## TASK TO COMPLETE
Your answer should consist only of the lines below from the one with "OPTIMIZE TABLE <table_name>;" through the one with "Name: <table_name>", copied exactly.

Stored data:
★ ★ ★ ★ ★

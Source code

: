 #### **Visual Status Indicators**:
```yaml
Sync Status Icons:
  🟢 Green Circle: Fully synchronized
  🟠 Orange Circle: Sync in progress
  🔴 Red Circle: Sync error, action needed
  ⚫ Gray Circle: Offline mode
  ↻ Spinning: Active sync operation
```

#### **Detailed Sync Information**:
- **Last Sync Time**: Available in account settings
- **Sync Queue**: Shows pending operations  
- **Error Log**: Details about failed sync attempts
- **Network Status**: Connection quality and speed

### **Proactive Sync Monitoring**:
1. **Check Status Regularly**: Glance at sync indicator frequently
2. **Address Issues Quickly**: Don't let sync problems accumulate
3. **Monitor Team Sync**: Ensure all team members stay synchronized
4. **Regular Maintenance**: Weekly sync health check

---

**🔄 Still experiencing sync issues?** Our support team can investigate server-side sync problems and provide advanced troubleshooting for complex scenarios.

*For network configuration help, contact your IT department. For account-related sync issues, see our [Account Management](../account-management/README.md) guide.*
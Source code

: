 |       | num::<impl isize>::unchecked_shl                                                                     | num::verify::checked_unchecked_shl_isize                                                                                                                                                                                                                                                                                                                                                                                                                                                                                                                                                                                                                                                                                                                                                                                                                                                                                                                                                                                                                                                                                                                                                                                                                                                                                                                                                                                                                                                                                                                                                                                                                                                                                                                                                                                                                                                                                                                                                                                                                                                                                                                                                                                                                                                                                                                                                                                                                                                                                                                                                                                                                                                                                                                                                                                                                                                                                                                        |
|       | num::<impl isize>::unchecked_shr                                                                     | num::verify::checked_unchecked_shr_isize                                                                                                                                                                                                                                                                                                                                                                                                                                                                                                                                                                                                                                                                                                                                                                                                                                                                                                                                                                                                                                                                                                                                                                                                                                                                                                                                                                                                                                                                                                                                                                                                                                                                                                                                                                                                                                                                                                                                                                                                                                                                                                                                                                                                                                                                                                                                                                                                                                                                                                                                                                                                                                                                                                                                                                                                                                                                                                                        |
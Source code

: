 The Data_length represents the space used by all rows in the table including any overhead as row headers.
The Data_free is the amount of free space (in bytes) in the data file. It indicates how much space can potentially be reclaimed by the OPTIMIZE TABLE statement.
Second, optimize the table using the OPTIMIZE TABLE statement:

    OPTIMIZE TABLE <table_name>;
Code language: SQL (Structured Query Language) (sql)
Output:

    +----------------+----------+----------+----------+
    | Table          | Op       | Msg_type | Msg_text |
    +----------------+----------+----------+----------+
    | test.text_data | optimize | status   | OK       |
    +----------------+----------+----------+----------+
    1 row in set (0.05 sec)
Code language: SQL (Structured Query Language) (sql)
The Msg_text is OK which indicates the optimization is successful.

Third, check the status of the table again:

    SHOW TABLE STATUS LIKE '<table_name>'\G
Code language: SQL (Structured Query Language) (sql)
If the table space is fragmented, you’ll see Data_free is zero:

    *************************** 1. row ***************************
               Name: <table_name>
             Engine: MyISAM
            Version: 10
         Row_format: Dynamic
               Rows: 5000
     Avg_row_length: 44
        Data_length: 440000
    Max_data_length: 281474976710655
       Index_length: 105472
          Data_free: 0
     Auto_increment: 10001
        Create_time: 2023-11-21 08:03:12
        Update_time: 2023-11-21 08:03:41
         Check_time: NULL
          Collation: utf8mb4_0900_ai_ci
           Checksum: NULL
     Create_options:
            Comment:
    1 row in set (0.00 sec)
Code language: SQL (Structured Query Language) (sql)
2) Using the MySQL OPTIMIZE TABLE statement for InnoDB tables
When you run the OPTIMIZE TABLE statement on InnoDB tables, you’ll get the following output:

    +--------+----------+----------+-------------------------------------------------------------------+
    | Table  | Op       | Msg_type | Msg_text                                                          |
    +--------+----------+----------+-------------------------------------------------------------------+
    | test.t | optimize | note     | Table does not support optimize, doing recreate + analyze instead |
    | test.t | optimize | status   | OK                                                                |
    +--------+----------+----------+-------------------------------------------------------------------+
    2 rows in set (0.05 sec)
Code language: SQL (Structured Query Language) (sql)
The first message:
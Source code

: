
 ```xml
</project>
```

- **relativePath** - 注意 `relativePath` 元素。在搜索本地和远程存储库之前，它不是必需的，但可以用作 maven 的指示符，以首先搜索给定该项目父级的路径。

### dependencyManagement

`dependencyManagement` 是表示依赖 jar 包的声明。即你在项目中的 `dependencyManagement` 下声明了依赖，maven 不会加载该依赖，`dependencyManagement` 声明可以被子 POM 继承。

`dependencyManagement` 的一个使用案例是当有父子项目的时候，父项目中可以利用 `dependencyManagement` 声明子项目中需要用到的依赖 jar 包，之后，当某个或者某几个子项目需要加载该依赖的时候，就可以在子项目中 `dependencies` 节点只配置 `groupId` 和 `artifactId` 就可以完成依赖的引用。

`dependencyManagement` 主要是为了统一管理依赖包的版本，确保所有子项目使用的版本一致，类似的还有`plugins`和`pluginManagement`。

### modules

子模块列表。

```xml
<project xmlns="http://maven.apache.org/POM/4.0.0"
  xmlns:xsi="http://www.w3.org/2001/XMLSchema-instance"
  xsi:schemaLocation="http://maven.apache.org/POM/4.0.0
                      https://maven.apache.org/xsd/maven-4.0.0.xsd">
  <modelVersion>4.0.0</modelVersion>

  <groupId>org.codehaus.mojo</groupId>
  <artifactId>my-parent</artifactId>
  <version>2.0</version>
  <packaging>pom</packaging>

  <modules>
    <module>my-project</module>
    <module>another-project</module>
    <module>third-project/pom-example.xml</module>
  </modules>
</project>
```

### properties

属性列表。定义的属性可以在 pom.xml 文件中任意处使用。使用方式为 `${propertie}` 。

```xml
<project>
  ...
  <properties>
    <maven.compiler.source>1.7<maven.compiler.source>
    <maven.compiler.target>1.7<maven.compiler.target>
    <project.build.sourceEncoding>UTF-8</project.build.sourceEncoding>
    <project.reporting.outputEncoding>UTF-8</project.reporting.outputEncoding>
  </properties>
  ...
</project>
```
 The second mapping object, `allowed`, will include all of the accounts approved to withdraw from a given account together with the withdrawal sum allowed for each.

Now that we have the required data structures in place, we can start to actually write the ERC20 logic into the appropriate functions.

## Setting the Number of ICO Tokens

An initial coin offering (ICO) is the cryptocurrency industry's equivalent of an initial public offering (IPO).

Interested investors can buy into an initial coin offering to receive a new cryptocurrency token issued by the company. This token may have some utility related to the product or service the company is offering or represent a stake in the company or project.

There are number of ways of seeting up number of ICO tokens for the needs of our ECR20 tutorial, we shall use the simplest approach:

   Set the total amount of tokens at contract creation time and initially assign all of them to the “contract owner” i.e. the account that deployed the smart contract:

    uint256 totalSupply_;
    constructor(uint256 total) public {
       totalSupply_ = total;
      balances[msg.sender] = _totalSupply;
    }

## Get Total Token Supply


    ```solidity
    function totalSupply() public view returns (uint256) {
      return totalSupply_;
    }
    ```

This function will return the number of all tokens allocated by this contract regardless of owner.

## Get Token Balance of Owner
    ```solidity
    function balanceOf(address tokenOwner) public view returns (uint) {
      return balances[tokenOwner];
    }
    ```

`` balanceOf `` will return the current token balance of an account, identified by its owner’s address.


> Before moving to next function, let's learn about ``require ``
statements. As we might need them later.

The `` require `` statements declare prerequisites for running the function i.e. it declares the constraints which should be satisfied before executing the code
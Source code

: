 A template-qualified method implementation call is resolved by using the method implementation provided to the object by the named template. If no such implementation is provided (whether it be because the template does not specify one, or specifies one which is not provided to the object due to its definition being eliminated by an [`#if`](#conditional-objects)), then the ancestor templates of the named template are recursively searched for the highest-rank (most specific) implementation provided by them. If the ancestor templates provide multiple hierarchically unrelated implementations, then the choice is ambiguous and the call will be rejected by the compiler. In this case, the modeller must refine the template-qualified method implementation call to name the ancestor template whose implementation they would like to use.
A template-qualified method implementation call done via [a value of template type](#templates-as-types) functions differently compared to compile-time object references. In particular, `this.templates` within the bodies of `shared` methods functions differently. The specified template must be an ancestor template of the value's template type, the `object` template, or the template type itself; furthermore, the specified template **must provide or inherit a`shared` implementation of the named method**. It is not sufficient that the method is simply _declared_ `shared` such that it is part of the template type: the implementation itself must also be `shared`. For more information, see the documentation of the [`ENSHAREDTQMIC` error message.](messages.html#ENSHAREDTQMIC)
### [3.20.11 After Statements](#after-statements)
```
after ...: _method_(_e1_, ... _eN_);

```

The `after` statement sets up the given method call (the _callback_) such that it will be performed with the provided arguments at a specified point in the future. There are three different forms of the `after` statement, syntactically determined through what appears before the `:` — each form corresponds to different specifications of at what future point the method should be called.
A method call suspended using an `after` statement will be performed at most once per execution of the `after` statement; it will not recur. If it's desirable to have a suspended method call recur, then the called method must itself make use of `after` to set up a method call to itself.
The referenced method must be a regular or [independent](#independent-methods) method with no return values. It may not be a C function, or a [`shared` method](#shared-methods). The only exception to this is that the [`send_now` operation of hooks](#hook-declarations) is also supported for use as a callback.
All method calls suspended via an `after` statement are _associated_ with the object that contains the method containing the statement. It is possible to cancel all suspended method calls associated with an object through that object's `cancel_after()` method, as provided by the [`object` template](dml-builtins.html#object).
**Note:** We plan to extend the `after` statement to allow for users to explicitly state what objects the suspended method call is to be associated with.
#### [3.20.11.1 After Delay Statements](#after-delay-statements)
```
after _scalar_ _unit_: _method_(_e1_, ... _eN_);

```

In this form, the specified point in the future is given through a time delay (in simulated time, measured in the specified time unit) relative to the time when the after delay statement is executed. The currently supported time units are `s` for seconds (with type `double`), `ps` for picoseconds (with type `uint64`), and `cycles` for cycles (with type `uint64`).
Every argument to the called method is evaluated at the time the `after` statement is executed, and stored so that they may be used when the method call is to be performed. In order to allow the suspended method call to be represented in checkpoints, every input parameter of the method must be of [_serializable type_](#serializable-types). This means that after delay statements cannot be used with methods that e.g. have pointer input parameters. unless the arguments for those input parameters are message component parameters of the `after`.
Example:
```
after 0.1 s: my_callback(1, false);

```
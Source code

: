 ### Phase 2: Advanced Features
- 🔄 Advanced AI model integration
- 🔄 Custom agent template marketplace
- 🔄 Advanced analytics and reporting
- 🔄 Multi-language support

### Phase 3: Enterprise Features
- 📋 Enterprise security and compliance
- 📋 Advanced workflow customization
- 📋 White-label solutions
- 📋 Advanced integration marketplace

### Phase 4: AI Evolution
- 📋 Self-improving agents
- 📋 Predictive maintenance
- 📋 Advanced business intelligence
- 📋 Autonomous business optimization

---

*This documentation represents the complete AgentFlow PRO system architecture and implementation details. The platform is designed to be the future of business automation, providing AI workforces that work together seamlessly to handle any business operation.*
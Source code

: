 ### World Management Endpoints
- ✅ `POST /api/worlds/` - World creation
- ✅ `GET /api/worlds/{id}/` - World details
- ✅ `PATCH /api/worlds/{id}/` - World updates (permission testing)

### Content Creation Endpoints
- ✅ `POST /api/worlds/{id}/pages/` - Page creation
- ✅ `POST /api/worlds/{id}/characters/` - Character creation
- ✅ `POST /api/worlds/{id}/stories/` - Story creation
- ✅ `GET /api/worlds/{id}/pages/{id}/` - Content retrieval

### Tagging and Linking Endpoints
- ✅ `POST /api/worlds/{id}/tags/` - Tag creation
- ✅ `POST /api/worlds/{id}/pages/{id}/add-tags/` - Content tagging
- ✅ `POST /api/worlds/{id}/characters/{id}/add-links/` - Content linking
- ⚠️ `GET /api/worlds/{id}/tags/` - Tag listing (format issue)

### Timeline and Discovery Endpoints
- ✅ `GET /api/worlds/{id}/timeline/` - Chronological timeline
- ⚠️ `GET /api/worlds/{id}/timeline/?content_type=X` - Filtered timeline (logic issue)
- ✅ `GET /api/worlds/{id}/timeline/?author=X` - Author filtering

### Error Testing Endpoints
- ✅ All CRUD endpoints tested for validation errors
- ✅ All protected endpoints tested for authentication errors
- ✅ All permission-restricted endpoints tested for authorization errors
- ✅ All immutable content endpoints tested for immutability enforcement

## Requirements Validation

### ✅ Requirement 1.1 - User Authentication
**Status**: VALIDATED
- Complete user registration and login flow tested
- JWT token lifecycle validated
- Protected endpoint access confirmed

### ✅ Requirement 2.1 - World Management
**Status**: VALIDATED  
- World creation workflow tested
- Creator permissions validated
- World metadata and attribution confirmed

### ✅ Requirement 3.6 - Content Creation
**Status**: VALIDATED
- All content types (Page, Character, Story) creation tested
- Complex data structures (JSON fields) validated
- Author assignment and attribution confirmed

★ ★ ★ ★ ★

## RESPONSE BELOW
    OPTIMIZE TABLE <table_name>;
Code language: SQL (Structured Query Language) (sql)
Output:

    +----------------+----------+----------+----------+
    | Table          | Op       | Msg_type | Msg_text |
    +----------------+----------+----------+----------+
    | test.text_data | optimize | status   | OK       |
    +----------------+----------+----------+----------+
    1 row in set (0.05 sec)
Code language: SQL (Structured Query Language) (sql)
The Msg_text is OK which indicates the optimization is successful.

Third, check the status of the table again:

    SHOW TABLE STATUS LIKE '<table_name>'\G
Code language: SQL (Structured Query Language) (sql)
If the table space is fragmented, you’ll see Data_free is zero:

    *************************** 1. row ***************************
               Name: <table_name>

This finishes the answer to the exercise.